W tym dziwnym, czerwonym krajobrazie rosną przede wszystkim drzewa iglaste: sosny, jodły i świerki. Przemykają tu także pumy, kojoty, susły, świstaki, ujrzeć można także szybujące ponad skalnymi rozpadlinami orły i sowy.
Inny park narodowy w tej części Utah to Zion Park, przecięty Rzeką Dziewiczą i również obfitujący w malownicze twory erozji, zbudowane z czerwonego piaskowca. Głównym wąwozem jest tu Zion, głęboki na 800 metrów, ale znaleźć można także inne ciekawe miejsca. W północno-wschodniej części parku oglądać można Kolob Arch, jeden z największych na świecie wolnostojących łuków skalnych.
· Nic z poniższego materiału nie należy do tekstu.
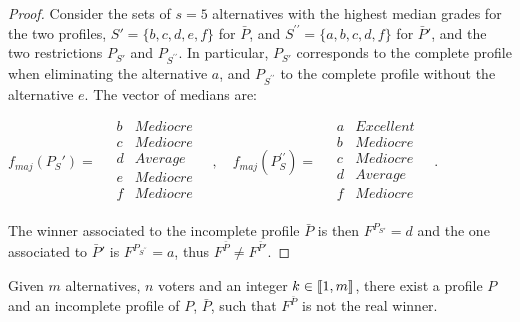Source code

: \documentclass[version=3.21, pagesize, twoside=off, bibliography=totoc, DIV=calc, fontsize=12pt, a4paper]{scrartcl}
\begin{document}
\begin{proof}
	Consider the sets of $s=5$ alternatives with the highest median grades for the two profiles, $S'=\{b,c,d,e,f\}$ for $\bar{P}$, and $S^{\prime\prime}=\{a,b,c,d,f\}$ for $\bar{P}'$, and the two restrictions $P_{S'}$ and $P_{S^{\prime\prime}}$. In particular, $P_{S'}$ corresponds to the complete profile when eliminating the alternative $a$, and $P_{S^{\prime\prime}}$ to the complete profile without the alternative $e$.
	The vector of medians are:
	\begin{center}
		$f_{maj}(P_S')= \quad
		\begin{array}{cc}
			b &	Mediocre \\
			c &	Mediocre \\
			d &	Average	\\
			e &	Mediocre \\
			f & Mediocre \\
		\end{array} \quad,\quad%
		f_{maj}(P_S^{\prime\prime})= \quad
		\begin{array}{cc}
			a & Excellent \\
			b &	Mediocre \\
			c &	Mediocre \\
			d &	Average	\\
			f & Mediocre \\
		\end{array} \quad.
		$
	\end{center}
	The winner associated to the incomplete profile $\bar{P}$ is then $F^{P_{S'}} = d$ and the one associated to $\bar{P}'$ is $F^{P_{S^{\prime\prime}}} = a$, thus $F^{\bar{P}} \neq F^{\bar{P}'}$.
\end{proof}

\begin{corollary}
	Given $m$ alternatives, $n$ voters and an integer $k \in \llbracket1,m\rrbracket$, there exist a profile $P$ and an incomplete profile of $P$, $\bar{P}$, such that $F^{\bar{P}}$ is not the real winner.
\end{corollary}

\newpage
\end{document}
Krajobrazy Bryce Canyon i Zion Park stały się 40 lat temu ogromną inspiracją dla jednego z najwybitniejszych kompozytorów XX wieku – Oliviera Messiaena. Ten wielki innowator muzyki, odnowiciel muzyki organowej, niestrudzony eksperymentator (i zarazem pobożny katolik, co w tamtych czasach było już rzadkością wśród artystów, szczególnie awangardowych) odmalował pejzaże amerykańskich kanionów w swoim dziele „Des canyons aux etoiles…”. „Od kanionów do gwiazd” – tak tłumaczy się ów tytuł i stąd też na początku tekstu pozwoliłem wspomnieć sobie o bezmiarze rozświetlonego gwiazdami kosmosu.
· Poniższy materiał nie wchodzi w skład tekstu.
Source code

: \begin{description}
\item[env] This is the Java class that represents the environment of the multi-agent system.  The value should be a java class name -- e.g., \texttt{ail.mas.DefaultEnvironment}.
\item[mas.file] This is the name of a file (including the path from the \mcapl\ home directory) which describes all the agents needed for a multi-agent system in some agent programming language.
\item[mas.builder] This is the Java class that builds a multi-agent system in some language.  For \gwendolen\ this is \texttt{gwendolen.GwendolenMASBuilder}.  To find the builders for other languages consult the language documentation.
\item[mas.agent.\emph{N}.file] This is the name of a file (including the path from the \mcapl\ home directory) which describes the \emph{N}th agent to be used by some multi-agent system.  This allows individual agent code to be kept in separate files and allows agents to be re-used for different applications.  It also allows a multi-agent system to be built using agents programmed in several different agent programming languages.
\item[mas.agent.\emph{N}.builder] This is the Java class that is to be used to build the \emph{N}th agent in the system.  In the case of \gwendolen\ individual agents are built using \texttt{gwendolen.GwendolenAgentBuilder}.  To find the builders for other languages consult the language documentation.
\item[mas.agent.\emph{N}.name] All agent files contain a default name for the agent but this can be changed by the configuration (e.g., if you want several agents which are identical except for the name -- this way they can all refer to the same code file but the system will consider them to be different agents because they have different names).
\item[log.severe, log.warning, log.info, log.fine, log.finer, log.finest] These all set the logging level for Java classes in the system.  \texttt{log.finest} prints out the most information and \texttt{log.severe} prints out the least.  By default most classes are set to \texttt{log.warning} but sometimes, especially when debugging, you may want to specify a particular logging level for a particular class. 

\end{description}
Dzieło Messiaena to monumentalna kompozycja złożona z 12 części, a jej wykonanie trwa zazwyczaj od 90 do 100 minut. Rzecz rozpisana jest na orkiestrę, w skład której wchodzą m.in. fortepian, róg, sekcja smyczków, a także różnego rodzaju flety, instrumenty perkusyjne czy dzwonki. Mało tego, kompozytor włączył do instrumentarium również urządzenie imitujące szum wiatru, a także własny wynalazek – „geofon” (bęben wypełniony śrutem, naśladujący odgłos stąpania po suchej ziemi).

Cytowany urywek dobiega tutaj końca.